# Pull in place lining



## sierra2000 (Sep 19, 2011)

Anyone here doing pull in place versus inversion lining? What's the pros and cons of pull in place for residential?


----------



## Redwood (Sep 8, 2008)

You are talking about a liner like Pipe Patch vs, the Inversion Liner?

They both have their uses...
Pipe Patch is better suited to a spot repair on the line.
Pipe Patch can get you started in the relining biz with a very low overhead in comparison to the inversion relining...


----------



## sierra2000 (Sep 19, 2011)

Not a pipe patch or spot repair. NuFlow is a company that does pull in place. It seems to be more accurate than blowing the liner in since you can pull it back and forth to make sure you're exactly where you want to be. You need two access points to do this, one being a cleanout and the other possibly from the manhole. With inversion, once you blow it in you have no chance of moving it unless it's a short run. I'm looking for the cons to the pull in place type as I'm sure there must be some since it's not too popular where I'm at.


----------



## Plumber Mark (Mar 14, 2014)

I use to work for a company that did Nuflow linings. Seemed like a nice system, you can make the liner what ever length you need, works for doing a spot repair or a whole new line. You can do 4" to 6" transitions, most lines we did where 4" cast iron in the house and then transitioned to 6" clay outside the house. We would run water and float a plastic shopping bag with a rope and catch it at the man hole in the street. We had a tripod with a winch and cable we would set up at he manhole, we used the rope to pull winch cable back to house to main clean out. You would then make up your liner wet in out with the epoxy, taco the linear and take it into the basement to pull in. Takes 2 people one at the house and one guy cranking the winch. Air it up and let it cure, come back and pull the bladder out. I preffered doing linears in cooler temps, allowed more working time with the liner In hot temps and the sun the chemicals would sometimes take off to quick and you would then not be able to pull linear in as once it starts to take off it starts to cure! So longer liners gave you less working time in the heat. They have different epoxys with different cure times, but that maybe why it is not popular in your area. We had one once we tried 3 times before we were able to get it done because chemicals took off and started to cure before we wet out. Also on occasion we would have a hard time getting a bladder pulled back out, but I'm sure they have made advances since then.they also had push rods so you could push the linear in place at times.


----------



## sierra2000 (Sep 19, 2011)

Thanks. That was very helpful. 
With my inversion system I've also had the liner start to cure in hot weather. I've gotten around that by keeping the liner in a large trash can with ice and water for long runs until I'm ready to shoot it in. 
On occasion I still come across one where the cal tube is hard to pull out when full of hot water. One time I used my truck to pull it out. Maybe I should look into getting a winch.
Being able to use the manhole and a cleanout for pulling is a plus.
Pull in place seems to give you greater control over blowing the liner in.


----------



## Redwood (Sep 8, 2008)

Keep your resin and hardener on Ice as well...
Also set up a canopy over where you are mixing and wetting out the liner...

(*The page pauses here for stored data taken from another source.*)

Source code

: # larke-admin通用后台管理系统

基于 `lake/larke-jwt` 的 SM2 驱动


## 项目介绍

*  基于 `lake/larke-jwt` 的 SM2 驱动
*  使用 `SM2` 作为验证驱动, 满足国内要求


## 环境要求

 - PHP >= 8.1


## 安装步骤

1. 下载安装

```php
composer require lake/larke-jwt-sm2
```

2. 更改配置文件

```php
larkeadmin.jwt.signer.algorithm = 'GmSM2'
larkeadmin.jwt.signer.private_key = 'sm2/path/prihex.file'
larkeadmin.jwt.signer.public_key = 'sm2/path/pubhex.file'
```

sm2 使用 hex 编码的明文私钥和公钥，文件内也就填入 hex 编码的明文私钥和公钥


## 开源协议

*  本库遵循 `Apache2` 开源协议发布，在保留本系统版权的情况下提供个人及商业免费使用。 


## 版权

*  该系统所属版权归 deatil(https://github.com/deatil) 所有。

We learned a lot on our first shoot...:laughing:

We had an inversion shot part way into the line cook off...
With some fast work and hard pulling we got it back out...

That was years ago we don't make those mistakes any more...:no:


----------



## plbgbiz (Aug 27, 2010)

S2 & Red,

What inversion system are you using?


----------



## sierra2000 (Sep 19, 2011)

Quik Shot.


----------



## Redwood (Sep 8, 2008)

plbgbiz said:


> S2 & Red,
> 
> What inversion system are you using?


Max Liner...
I'd like to get them to ditch it and go with the LMK Lining System....

Tough convincing them with an already paid for system still making money...
But from what I've heard LMK is "The Cats Azz."


----------



## sierra2000 (Sep 19, 2011)

I wouldn't recommend what I have. It never worked right from the beginning. It's supposed to pull itself in but I end up having to feed in manually most of the time. I make it work but I'm looking into getting a different system soon.


----------